Congenial spirits, warm'd with kindly zeal,
Each others merits ye were sure to feel
For one, true virtue's favorite employ,
Her happiest exercise! her highest joy.
One glorious motive sway'd each active mind
Whether the bard, to rhymes no more confin'd,
Rapidly sketch'd with glance intensely keen,
His bird's-eye prospect of our human scene,
Or the fair moralist, in polish'd prose,
Describ'd the living manners as they rose.
One glorious motive clear in each we prize.
Bright as the vestal flame, which never dies.
The philanthropic wish, from heaven inspir'd,
That keeps the toiling mind in toil untir'd;
The wish, unstain'd by every selfish aim.
Free from the thirst of lucre and of fame;
The wish most valued, when best understood,
To make the pen an instrument of good,
Recalling mortals lost in false delight,
To find true favour in their Saviour's sight.
The Bard, enfranchised from his earthly fate,
Now soars, from this probationary state
To join the seraphs of sublimer tone,
Whose harps are vocal round the Almighty throne:
On earth his laurels no destruction fear
From cold neglect, or envy's blighting leer.
Verse, in whose influence the good rejoice,
Is sure to echo from the human voice,
While praise, as faithful as the mystic dove,
Flows from the lips, of gratitude and love.
Cowper still lives, to truth's clear optics given,
Endear'd to earth, and recompens'd by heaven!
And O dear lady! who like him, canst feel
For erring mortals anxious friendly zeal,
And deck, like him, thy monitory page
With charms attractive both to youth and age,
Whose pure instruction, with a skill refin'd,
Suits both the lowly, and the lofty mind:
Like Cowper, thou canst bear, with calm disdain,
While pity saves thee from resentment's pain,
The dark insidious enmity of those
Who, self-entitled friends, and secret foes,
If they applaud thy talents, still deride
Thy warm devotion, as fanatic pride,
Tho' such devotion, undebased by art,
Proves its clear source in tenderness of heart;
Sincerely Christian, it forgives the lie
That dares its nature, and its truth deny.

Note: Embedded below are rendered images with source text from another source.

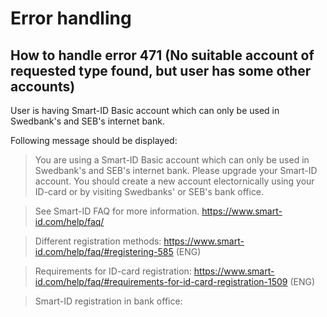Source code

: # Error handling
## How to handle error 471 (No suitable account of requested type found, but user has some other accounts)
User is having Smart-ID Basic account which can only be used in Swedbank's and SEB's internet bank.

Following message should be displayed:

> You are using a Smart-ID Basic account which can only be used in Swedbank's and SEB's internet bank.
> Please upgrade your Smart-ID account. You should create a new account electornically using your ID-card or by visiting Swedbanks' or SEB's bank office. 

> See Smart-ID FAQ for more information. 
> https://www.smart-id.com/help/faq/ 

> Different registration methods: 
> https://www.smart-id.com/help/faq/#registering-585 (ENG) 

> Requirements for ID-card registration: 
> https://www.smart-id.com/help/faq/#requirements-for-id-card-registration-1509 (ENG) 

> Smart-ID registration in bank office: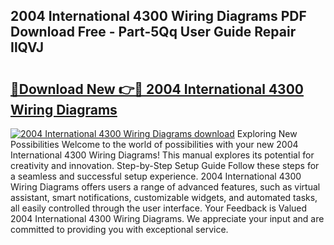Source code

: ## 2004 International 4300 Wiring Diagrams PDF Download Free - Part-5Qq User Guide Repair IlQVJ

# <h2><a href="http://dfqg4ag.blite.top/?on=2004+International+4300+Wiring+Diagrams">🔗Download New 👉🔴 2004 International 4300 Wiring Diagrams</a></h2>

[![2004 International 4300 Wiring Diagrams download](https://i.imgur.com/lujVjoI.png)](http://dfqg4ag.blite.top/?on=2004+International+4300+Wiring+Diagrams)
Exploring New Possibilities Welcome to the world of possibilities with your new 2004 International 4300 Wiring Diagrams! This manual explores its potential for creativity and innovation. Step-by-Step Setup Guide Follow these steps for a seamless and successful setup experience. 2004 International 4300 Wiring Diagrams offers users a range of advanced features, such as virtual assistant, smart notifications, customizable widgets, and automated tasks, all easily controlled through the user interface. Your Feedback is Valued 2004 International 4300 Wiring Diagrams. We appreciate your input and are committed to providing you with exceptional service.
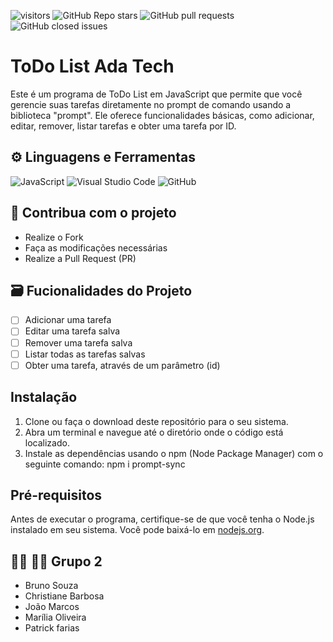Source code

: ![visitors](https://visitor-badge.laobi.icu/badge?page_id=christianebs.projeto-logica-programacao-grupo-2) ![GitHub Repo stars](https://img.shields.io/github/stars/christianebs/projeto-logica-programacao-grupo-2) ![GitHub pull requests](https://img.shields.io/github/issues-pr/christianebs/projeto-logica-programacao-grupo-2) ![GitHub closed issues](https://img.shields.io/github/issues-closed/christianebs/projeto-logica-programacao-grupo-2)

# ToDo List Ada Tech

Este é um programa de ToDo List em JavaScript que permite que você gerencie suas tarefas diretamente no prompt de comando usando a biblioteca "prompt". Ele oferece funcionalidades básicas, como adicionar, editar, remover, listar tarefas e obter uma tarefa por ID.

## 	:gear: Linguagens e Ferramentas

![JavaScript](https://img.shields.io/badge/javascript-0D1117.svg?style=for-the-badge&logo=javascript&logoColor=%23F7DF1E) ![Visual Studio Code](https://img.shields.io/badge/Visual%20Studio%20Code-0D1117.svg?style=for-the-badge&logo=visual-studio-code&logoColor=0078d7) ![GitHub](https://img.shields.io/badge/github-0D1117.svg?style=for-the-badge&logo=github&logoColor=white)

## :triangular_flag_on_post: Contribua com o projeto

- Realize o Fork
- Faça as modificações necessárias
- Realize a Pull Request (PR)

## :card_file_box: Fucionalidades do Projeto

- [ ] Adicionar uma tarefa
- [ ] Editar uma tarefa salva
- [ ] Remover uma tarefa salva
- [ ] Listar todas as tarefas salvas
- [ ] Obter uma tarefa, através de um parâmetro (id)

## Instalação

1. Clone ou faça o download deste repositório para o seu sistema.
2. Abra um terminal e navegue até o diretório onde o código está localizado.
3. Instale as dependências usando o npm (Node Package Manager) com o seguinte comando: npm i prompt-sync

## Pré-requisitos

Antes de executar o programa, certifique-se de que você tenha o Node.js instalado em seu sistema. Você pode baixá-lo em [nodejs.org](https://nodejs.org/).

## :woman_technologist: :man_technologist: Grupo 2

- Bruno Souza
- Christiane Barbosa
- João Marcos
- Marília Oliveira
- Patrick farias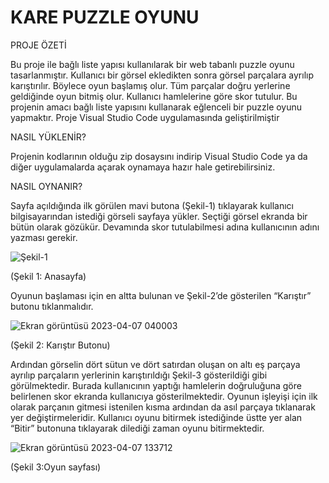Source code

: # KARE PUZZLE OYUNU
   PROJE ÖZETİ
   
 Bu proje ile bağlı liste yapısı kullanılarak bir web tabanlı puzzle oyunu tasarlanmıştır. Kullanıcı bir görsel ekledikten sonra görsel parçalara ayrılıp karıştırılır. 
 Böylece oyun başlamış olur. Tüm parçalar doğru yerlerine geldiğinde oyun bitmiş olur. Kullanıcı hamlelerine göre skor tutulur.
 Bu projenin amacı bağlı liste yapısını kullanarak eğlenceli bir puzzle oyunu yapmaktır. Proje Visual Studio Code uygulamasında geliştirilmiştir
 
   NASIL YÜKLENİR?
    
  Projenin kodlarının olduğu zip dosaysını indirip Visual Studio Code ya da diğer uygulamalarda açarak oynamaya hazır hale getirebilirsiniz.
 
   NASIL OYNANIR?
   
Sayfa açıldığında ilk görülen mavi butona (Şekil-1) tıklayarak kullanıcı bilgisayarından istediği görseli sayfaya yükler. 
Seçtiği görsel ekranda bir bütün olarak gözükür. Devamında skor tutulabilmesi adına kullanıcının adını yazması gerekir.

 ![Şekil-1](https://user-images.githubusercontent.com/75142552/230603525-2fe7c783-a154-4106-b8b5-d6d0fa33d6d7.jpg)


(Şekil 1: Anasayfa)

 Oyunun başlaması için en altta bulunan ve Şekil-2’de gösterilen “Karıştır” butonu tıklanmalıdır.

 ![Ekran görüntüsü 2023-04-07 040003](https://user-images.githubusercontent.com/75142552/230603584-aa9ac611-3f8e-410d-95e8-6d1bb1d62743.jpg)

(Şekil 2: Karıştır Butonu)

Ardından görselin dört sütun ve dört satırdan oluşan on altı eş parçaya ayrılıp parçaların yerlerinin karıştırıldığı Şekil-3 gösterildiği gibi görülmektedir.
Burada kullanıcının yaptığı hamlelerin doğruluğuna göre belirlenen skor ekranda kullanıcıya gösterilmektedir.
Oyunun işleyişi için ilk olarak parçanın gitmesi istenilen kısma ardından da asıl parçaya tıklanarak yer değiştirmeleridir.
Kullanıcı oyunu bitirmek istediğinde üstte yer alan “Bitir” butonuna tıklayarak dilediği zaman oyunu bitirmektedir.

 ![Ekran görüntüsü 2023-04-07 133712](https://user-images.githubusercontent.com/75142552/230617412-4f957f4f-b203-4ef8-8ebd-ec4334dc0975.jpg)

(Şekil 3:Oyun sayfası)

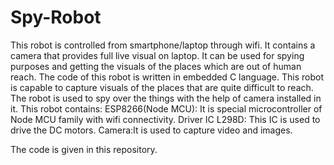 # Spy-Robot
This robot is controlled from smartphone/laptop through wifi. It  contains a camera that provides full live visual on laptop. It can be used for spying purposes and getting the visuals of the places which are out of human reach.
The code of this robot is written in embedded C language.
This robot is capable to capture visuals of the places that are quite difficult to reach.
The robot is used to spy over the things with the help of camera installed in it.
This robot contains:
ESP8266(Node MCU): It is special microcontroller of Node MCU family with wifi connectivity.
Driver IC L298D: This IC is used to drive the DC motors.
Camera:It is used to capture video and images.

The code is given in this repository.
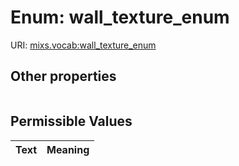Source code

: 
# Enum: wall_texture_enum




URI: [mixs.vocab:wall_texture_enum](https://w3id.org/mixs/vocab/wall_texture_enum)


## Other properties

|  |  |  |
| --- | --- | --- |

## Permissible Values

| Text | Meaning |
| :--- | --------: |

When, rich in honours, as in length of days,
And satisfied with just affection's praise,
Thy spirit to a purer world ascends,
To share the fellowship of sainted friends,
May this sweet vision of the blest be thine,
To trace how widely, with a guide divine.
Thy active mind, while resident below,
In soften'd hearts taught piety to grow,
Aiding benighted souls to view the day,
And drive depravity's dark clouds away:
What bliss, to welcome in those realms of light
Young angels! owning thou hast helped their flight,
And from the Saviour of the world to hear
"Those, who befriended earth--to heaven are dear!"